New Delhi, Feb 2 (IANS) Nearly 35 per cent smartphones sold globally in the first half of 2020 had hardware security embedded in them, a new report has said. Apple led the secure chipset market in H1 2020 with 39 per cent share.
According to latest research from Counterpoint’s Component Practice, this share is expected to reach 38 per cent in 2021.
Hardware-backed security (strong box) means that keys are stored in the secure element, which is a separate microchip.
“A trusted execution environment (TEE) is a secure area of the main processor which runs its OS and communicates with the main OS via a restricted interface. The strong box approach is more secure,” explained Research Vice President Neil Shah.
“Apple’s portfolio for 2020 has an embedded secure element in the A Series chipsets,” he added.
Smartphones have become vulnerable to attacks. We use them for banking, financial transactions, biometrics, user data and even as digital keys for smart homes and automobiles.
“Therefore, the need for hardware security in smartphones is stronger than ever,” said Research Analyst Parv Sharma.
“Hardware security is being adopted not only in the premium segment smartphones but has trickled down to the mid-segment as well,” he added.
The sales of secure smartphones declined 6 per cent in H1 2020 compared to H1 2019.
“The decline is due to the outbreak of Covid-19 pandemic, which led to reduced overall smartphone sales in H1 2020,” Sharma noted.
Huawei has also implemented an integrated secure element (inSE) in its SoCs.
“But its share will decline due to US restrictions.

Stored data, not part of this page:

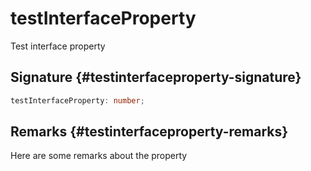 # testInterfaceProperty

Test interface property

## Signature {#testinterfaceproperty-signature}

```typescript
testInterfaceProperty: number;
```

## Remarks {#testinterfaceproperty-remarks}

Here are some remarks about the property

Qualcomm has adopted a secure element as a secure processing unit (SPU) in the Snapdragon 800 Series,” Shah said.
Qualcomm has also trickled down to the Snapdragon 700 Series in the mid-end segment.
“Samsung implements a physically unclonable function (PUF) which serves as a unique identifier. Samsung has also used a Quantum Random Number Generator (QRNG) in the Galaxy A Quantum to make the device more secure,” Shah explained.